Repository for the course with all material.
The slides contain additional background and theroretical information.
If possible, work with uv. Clone the repository and run uv sync.
Create an venv or conda environment and install the following packages:
- ipykernel
- ipython
- ipywidgets
- jupyter
- tqdm
- transformers
- sentence-transformers
- bitsandbytes
- datasets
- flash-attn
- liger-kernel
- peft
- trl
- unsloth
flash-attn should be installed with the option --no-build-isolation.
Of course, you can also Use the supplied requirements.txt, but some dependencies might be outdated.
You can also use runpod. uv is already preinstalled there.
You can either try to run the notebooks directly or try to follow how I run them and use it as a documentation (or run it later).

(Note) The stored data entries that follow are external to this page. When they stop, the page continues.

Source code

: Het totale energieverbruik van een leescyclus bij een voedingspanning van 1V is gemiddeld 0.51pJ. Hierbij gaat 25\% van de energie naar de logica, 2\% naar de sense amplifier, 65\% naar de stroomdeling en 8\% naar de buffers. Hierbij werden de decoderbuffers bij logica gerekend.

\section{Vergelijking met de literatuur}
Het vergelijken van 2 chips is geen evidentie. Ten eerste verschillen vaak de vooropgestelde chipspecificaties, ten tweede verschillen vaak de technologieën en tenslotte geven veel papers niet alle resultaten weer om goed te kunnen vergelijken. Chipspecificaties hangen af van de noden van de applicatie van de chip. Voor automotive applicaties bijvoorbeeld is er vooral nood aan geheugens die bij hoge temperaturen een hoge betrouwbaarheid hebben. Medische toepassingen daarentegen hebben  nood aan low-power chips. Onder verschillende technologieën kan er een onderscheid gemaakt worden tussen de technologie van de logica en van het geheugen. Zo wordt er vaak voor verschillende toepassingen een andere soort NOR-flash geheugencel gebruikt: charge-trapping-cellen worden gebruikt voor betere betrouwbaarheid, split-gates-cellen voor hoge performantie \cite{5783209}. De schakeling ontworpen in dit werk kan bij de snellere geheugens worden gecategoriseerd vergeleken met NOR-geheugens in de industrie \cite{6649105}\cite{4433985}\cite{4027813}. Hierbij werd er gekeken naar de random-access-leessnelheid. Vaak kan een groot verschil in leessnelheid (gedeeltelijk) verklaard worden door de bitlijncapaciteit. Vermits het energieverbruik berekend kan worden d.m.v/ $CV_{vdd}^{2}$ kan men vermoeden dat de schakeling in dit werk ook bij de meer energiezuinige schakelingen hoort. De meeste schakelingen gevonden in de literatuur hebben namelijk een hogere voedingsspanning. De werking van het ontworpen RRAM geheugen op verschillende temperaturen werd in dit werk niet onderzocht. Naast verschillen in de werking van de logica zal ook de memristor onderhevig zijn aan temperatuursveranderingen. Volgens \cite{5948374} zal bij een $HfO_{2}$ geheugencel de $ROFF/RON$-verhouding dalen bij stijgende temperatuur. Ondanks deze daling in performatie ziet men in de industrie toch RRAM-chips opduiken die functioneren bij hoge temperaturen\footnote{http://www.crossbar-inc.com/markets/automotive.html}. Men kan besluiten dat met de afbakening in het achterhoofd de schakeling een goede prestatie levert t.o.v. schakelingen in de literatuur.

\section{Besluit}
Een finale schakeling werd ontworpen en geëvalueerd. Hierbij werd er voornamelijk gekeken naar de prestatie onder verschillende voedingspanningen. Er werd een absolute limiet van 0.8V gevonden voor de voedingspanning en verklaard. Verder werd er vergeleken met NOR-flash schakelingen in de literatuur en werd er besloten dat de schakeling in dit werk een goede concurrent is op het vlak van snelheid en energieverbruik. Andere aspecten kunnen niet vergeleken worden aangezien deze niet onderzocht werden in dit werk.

- 10-prepare-dataset-finetune.ipynb: Prepares the dataset for finetuning the classification model (uses data from Amazon reviews)

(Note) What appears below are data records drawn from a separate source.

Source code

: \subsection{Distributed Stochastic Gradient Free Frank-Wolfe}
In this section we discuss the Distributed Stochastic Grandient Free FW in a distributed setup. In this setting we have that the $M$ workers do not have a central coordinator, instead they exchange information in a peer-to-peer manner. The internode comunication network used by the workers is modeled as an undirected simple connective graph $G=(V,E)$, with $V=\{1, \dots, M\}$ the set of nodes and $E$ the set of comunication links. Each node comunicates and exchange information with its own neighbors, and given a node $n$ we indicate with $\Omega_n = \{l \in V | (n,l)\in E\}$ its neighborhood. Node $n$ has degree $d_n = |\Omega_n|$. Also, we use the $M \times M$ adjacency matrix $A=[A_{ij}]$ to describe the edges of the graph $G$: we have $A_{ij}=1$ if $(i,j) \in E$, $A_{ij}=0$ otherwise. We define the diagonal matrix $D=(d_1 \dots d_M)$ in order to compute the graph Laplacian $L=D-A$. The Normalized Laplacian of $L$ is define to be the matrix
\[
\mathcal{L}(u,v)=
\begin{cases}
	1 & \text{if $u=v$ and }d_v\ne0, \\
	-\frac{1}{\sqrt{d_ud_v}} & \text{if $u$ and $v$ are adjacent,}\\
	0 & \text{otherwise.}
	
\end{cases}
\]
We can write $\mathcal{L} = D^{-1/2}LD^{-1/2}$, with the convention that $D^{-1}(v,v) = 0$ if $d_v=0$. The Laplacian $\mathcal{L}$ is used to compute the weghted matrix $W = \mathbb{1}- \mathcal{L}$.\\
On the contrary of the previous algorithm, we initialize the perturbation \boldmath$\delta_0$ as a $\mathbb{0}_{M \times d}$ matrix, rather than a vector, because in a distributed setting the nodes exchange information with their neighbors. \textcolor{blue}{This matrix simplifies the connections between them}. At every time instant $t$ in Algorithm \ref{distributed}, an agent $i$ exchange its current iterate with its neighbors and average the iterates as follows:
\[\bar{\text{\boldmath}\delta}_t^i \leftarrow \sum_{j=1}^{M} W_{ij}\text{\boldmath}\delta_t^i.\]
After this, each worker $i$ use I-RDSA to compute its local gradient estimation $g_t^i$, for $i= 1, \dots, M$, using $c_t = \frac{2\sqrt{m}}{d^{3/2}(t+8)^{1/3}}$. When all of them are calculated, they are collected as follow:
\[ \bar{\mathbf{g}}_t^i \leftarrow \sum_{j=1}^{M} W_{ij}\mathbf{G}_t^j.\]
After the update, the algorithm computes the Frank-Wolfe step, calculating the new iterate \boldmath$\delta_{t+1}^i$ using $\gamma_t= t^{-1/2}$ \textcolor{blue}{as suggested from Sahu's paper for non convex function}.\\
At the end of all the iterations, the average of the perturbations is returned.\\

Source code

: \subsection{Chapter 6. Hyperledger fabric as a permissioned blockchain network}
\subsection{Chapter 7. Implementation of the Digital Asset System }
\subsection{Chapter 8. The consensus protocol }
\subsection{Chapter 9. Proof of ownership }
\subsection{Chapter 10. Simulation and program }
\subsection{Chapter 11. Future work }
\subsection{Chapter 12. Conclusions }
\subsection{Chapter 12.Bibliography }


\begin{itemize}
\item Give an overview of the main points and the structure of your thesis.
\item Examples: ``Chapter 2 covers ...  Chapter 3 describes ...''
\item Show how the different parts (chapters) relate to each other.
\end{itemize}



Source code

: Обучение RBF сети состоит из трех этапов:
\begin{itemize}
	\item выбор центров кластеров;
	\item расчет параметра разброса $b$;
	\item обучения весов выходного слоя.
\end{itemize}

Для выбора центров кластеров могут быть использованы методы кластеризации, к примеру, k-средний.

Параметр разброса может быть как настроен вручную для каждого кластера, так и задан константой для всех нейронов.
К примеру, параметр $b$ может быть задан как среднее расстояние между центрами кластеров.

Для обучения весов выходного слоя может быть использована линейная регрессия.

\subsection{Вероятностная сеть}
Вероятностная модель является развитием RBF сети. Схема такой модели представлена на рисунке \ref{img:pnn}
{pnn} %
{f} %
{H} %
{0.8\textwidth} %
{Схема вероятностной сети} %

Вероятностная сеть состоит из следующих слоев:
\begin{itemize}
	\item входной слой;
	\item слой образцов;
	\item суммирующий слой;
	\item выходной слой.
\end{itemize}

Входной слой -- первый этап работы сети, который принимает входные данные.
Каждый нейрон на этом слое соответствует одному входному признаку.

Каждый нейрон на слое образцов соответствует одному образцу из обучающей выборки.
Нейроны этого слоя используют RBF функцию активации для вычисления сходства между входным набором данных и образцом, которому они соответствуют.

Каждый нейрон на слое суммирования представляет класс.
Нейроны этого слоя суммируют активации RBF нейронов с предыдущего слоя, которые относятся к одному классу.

- 11-bert-finetune-classification.ipynb: Finetune a BERT-like model for classificaition
- 12-alternative-zeroshot.ipynb: Alternative approach using a zerosho (NLI) classification model
- 21-sbert-finetune.ipynb: Finetune a sentence BERT (similiarity) model
- 22-create-sbert-data-qwen-reranker.ipynb: Optimize the dataset used for finetuning by using a reranker
- 23-sbert-finetune-qwen-reranker.ipynb: Finetune the similarity model again using the optimized dataset
- 31a-qwen3-07-full-finetune.ipynb: Training notebook
- 31b-qwen3-07.ipynb: Companion notebook for evaluation
- 32a-llama32-1-huggingface.ipynb: Training notebook
- 32b-llama32-1.ipynb: Companion notebook for evaluation